[Opening Information section]

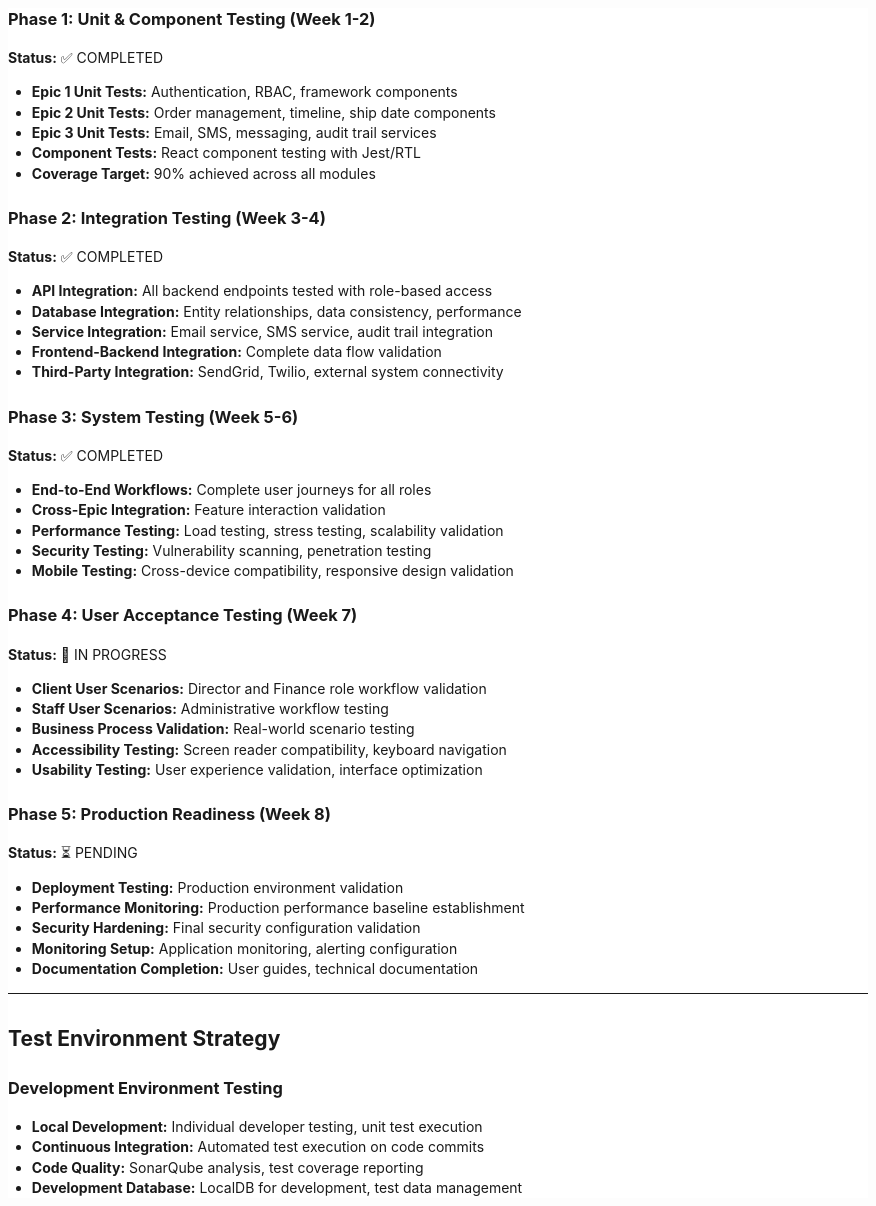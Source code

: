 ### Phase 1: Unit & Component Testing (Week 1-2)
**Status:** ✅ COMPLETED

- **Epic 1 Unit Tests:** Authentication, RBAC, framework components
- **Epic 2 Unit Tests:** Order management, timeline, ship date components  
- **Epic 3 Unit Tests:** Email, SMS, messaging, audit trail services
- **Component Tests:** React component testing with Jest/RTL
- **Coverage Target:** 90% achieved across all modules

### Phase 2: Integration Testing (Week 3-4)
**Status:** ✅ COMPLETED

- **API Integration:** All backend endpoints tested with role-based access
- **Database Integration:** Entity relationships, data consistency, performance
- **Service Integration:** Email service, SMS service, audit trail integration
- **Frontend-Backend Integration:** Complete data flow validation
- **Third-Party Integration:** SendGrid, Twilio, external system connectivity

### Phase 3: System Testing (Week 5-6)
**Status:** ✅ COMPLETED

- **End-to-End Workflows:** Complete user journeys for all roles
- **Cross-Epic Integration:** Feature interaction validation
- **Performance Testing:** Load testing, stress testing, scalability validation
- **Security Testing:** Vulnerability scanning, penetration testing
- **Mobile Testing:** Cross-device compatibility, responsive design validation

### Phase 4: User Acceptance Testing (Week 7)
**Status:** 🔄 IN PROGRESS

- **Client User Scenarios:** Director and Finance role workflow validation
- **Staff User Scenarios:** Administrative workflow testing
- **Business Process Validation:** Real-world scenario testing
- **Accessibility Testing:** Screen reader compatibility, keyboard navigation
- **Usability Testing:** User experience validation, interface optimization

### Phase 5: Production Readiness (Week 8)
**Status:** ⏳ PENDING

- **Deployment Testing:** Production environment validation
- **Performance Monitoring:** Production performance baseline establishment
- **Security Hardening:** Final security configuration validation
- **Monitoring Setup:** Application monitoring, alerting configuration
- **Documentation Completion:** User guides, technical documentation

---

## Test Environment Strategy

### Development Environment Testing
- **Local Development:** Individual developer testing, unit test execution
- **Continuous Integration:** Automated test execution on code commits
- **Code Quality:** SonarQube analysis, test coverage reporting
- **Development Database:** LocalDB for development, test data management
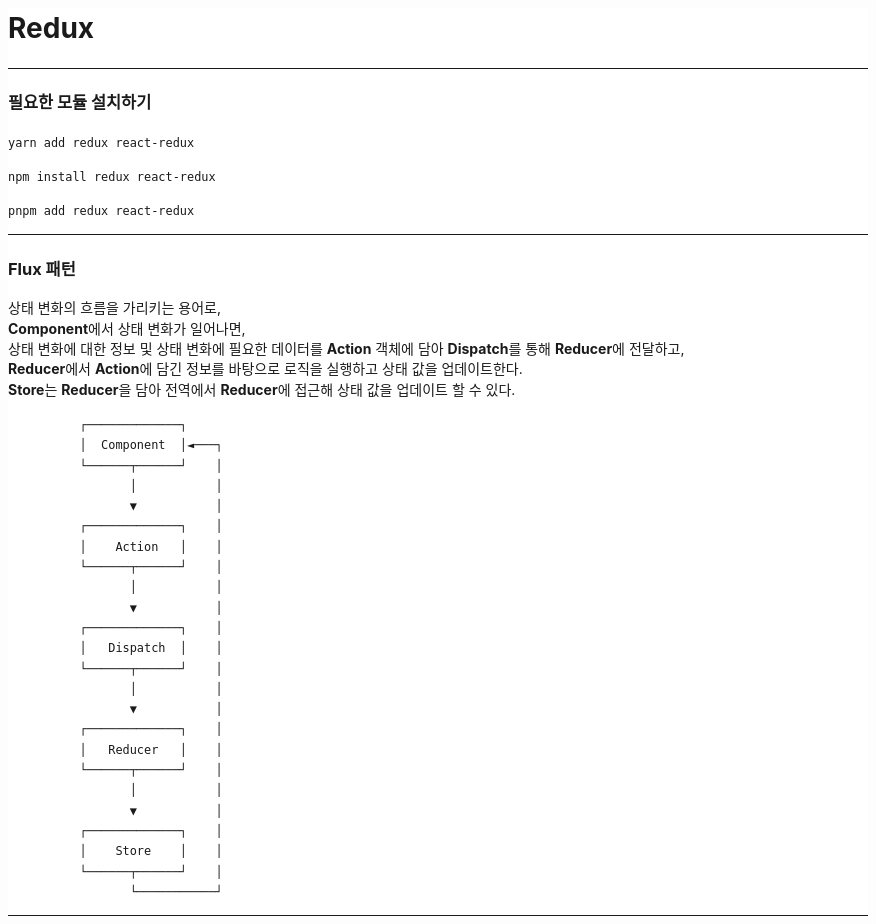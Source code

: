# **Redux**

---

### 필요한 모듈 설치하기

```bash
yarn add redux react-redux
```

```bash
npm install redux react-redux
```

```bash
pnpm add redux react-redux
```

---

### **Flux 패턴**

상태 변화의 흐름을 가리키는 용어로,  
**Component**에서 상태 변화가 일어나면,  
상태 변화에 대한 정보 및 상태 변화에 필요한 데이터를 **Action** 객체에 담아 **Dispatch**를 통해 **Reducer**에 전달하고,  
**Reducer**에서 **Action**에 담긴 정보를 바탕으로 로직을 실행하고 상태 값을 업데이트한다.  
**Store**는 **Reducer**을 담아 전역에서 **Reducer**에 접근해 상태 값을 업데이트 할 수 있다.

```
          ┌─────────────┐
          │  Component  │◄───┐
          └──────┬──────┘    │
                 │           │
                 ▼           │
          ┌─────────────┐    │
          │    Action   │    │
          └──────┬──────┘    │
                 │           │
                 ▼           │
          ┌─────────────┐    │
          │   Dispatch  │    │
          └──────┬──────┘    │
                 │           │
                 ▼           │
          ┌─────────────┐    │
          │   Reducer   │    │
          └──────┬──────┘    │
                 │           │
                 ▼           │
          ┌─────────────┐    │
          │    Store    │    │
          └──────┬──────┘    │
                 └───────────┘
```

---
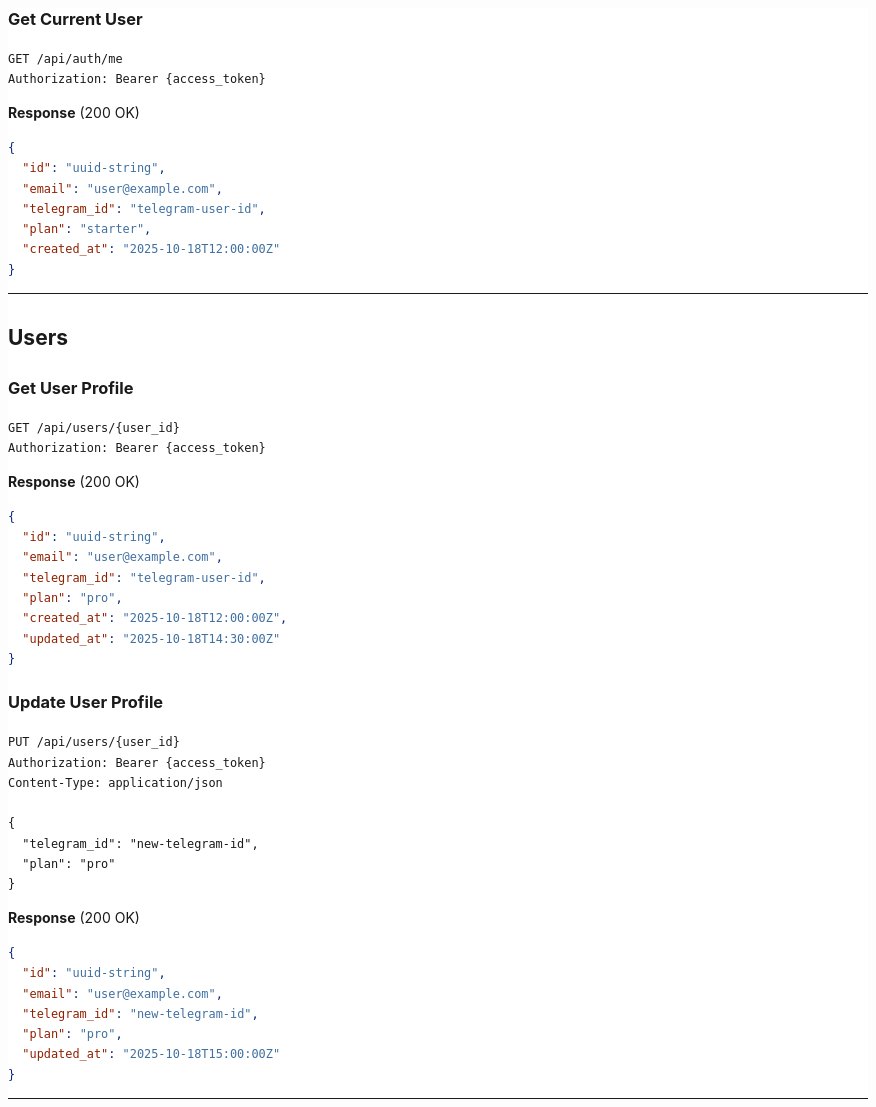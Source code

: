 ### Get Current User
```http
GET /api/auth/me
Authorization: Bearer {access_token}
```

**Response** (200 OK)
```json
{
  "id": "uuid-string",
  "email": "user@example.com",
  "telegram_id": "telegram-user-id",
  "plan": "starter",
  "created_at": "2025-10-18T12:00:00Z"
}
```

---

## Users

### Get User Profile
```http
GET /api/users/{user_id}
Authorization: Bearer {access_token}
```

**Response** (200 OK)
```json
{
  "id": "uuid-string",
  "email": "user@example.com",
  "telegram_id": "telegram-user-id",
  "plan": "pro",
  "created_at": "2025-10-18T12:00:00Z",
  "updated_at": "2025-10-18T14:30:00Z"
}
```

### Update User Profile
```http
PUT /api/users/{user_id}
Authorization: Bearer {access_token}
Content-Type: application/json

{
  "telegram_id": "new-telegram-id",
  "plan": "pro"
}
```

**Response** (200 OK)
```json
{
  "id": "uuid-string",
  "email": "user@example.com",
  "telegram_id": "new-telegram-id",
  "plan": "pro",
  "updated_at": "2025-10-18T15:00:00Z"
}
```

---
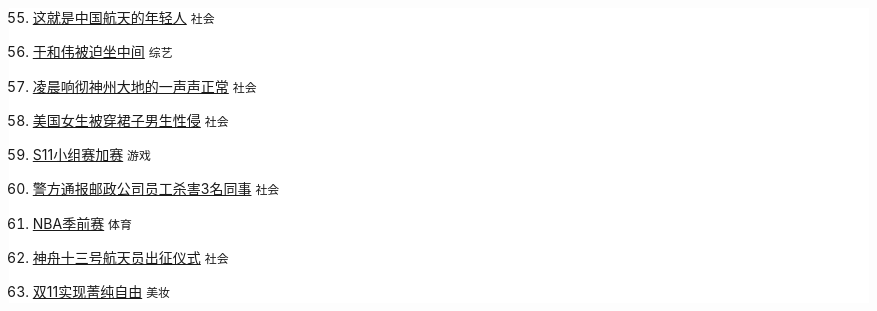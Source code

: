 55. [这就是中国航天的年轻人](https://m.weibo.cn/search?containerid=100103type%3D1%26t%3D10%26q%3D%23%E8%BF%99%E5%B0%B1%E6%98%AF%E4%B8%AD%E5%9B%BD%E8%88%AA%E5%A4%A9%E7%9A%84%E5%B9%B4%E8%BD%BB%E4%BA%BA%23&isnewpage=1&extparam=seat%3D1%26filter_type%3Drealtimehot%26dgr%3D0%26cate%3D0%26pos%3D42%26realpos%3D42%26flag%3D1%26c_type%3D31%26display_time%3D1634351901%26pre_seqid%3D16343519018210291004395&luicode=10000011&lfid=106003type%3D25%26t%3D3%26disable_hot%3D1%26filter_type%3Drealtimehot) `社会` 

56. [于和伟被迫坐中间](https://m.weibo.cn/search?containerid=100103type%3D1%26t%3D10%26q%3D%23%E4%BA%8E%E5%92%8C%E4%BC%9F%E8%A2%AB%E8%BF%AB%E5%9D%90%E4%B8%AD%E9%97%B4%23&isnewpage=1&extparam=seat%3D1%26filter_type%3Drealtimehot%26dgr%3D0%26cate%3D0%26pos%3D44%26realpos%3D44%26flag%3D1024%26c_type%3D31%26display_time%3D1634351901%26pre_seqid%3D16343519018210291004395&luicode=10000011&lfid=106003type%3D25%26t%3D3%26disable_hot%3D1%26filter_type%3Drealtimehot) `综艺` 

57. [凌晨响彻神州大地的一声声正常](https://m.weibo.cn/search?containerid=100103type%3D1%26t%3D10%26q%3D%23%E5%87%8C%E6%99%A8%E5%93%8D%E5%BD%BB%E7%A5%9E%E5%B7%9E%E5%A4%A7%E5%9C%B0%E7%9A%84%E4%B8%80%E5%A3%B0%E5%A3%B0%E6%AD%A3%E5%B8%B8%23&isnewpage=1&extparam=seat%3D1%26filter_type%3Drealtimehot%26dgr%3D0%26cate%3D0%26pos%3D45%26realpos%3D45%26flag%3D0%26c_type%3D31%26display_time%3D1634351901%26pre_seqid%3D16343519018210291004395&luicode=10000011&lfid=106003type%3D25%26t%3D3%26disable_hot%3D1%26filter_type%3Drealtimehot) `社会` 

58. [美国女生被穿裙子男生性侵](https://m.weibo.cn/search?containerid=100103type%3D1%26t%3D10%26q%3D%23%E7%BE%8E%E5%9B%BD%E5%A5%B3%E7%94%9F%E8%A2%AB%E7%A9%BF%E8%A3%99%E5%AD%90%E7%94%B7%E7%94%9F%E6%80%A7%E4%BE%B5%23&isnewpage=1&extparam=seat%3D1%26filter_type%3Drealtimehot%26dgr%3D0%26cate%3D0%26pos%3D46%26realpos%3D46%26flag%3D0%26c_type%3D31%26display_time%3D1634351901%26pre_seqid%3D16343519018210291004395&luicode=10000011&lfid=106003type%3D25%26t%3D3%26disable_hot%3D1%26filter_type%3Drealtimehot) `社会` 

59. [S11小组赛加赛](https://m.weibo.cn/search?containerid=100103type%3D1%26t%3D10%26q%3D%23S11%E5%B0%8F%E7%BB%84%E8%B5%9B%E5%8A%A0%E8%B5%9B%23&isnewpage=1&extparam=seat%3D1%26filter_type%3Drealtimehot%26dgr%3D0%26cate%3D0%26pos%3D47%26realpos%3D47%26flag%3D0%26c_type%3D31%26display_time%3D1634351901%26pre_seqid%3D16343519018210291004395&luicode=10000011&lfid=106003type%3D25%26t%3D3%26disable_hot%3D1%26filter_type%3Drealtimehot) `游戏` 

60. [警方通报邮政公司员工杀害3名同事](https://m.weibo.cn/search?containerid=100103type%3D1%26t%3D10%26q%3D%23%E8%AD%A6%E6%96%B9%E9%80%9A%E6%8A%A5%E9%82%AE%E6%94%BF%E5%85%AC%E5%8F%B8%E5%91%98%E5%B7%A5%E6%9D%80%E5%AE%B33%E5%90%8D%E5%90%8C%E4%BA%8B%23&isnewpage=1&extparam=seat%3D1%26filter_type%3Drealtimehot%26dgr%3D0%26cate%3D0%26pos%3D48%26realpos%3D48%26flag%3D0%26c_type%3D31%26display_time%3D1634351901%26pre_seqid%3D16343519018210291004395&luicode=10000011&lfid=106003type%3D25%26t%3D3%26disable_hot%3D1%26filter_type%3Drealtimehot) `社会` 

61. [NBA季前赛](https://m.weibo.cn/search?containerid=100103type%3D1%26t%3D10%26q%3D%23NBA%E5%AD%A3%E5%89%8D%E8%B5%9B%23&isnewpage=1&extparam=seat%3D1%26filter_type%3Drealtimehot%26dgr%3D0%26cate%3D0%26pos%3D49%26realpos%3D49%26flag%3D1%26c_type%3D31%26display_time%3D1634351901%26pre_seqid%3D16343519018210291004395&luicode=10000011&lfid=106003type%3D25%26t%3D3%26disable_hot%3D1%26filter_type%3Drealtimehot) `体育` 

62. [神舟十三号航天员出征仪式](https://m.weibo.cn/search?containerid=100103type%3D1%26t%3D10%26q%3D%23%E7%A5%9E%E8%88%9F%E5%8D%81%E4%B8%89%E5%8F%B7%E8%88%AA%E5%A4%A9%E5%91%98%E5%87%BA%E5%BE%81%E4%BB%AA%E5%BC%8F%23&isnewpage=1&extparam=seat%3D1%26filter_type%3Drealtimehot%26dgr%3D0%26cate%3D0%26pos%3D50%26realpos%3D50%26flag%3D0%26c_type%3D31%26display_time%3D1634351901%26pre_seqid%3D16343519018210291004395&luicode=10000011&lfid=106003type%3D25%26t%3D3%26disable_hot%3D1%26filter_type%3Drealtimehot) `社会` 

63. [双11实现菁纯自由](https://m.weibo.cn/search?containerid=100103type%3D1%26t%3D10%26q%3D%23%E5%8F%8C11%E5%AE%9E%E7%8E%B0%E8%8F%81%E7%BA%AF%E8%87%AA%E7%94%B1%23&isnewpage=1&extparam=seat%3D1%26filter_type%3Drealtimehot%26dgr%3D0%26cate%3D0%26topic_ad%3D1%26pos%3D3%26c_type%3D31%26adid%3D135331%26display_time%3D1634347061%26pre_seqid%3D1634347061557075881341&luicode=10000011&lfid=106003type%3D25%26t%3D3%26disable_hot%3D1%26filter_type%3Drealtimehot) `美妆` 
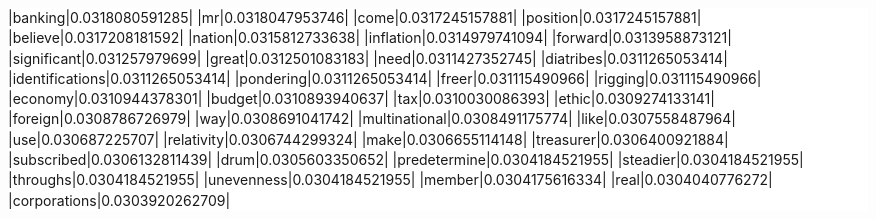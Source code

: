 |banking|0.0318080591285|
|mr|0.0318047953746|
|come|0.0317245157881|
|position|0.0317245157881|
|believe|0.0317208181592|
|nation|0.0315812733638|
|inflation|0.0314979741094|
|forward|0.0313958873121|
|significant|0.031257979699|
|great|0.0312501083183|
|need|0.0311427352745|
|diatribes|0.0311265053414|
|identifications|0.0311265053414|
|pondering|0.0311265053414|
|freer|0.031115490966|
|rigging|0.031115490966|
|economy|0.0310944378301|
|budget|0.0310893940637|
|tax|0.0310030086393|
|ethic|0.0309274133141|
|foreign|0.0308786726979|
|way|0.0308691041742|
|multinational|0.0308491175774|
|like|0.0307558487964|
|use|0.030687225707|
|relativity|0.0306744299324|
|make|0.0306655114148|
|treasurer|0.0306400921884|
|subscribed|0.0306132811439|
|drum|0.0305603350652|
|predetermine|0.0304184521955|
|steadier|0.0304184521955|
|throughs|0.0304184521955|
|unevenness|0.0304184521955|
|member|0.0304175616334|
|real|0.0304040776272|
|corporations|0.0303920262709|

[Closing Information section]

- _Exercise description_: The expected answer is a number and nothing else: how many lines above include the word "Monitoring".

- _Response below_: 2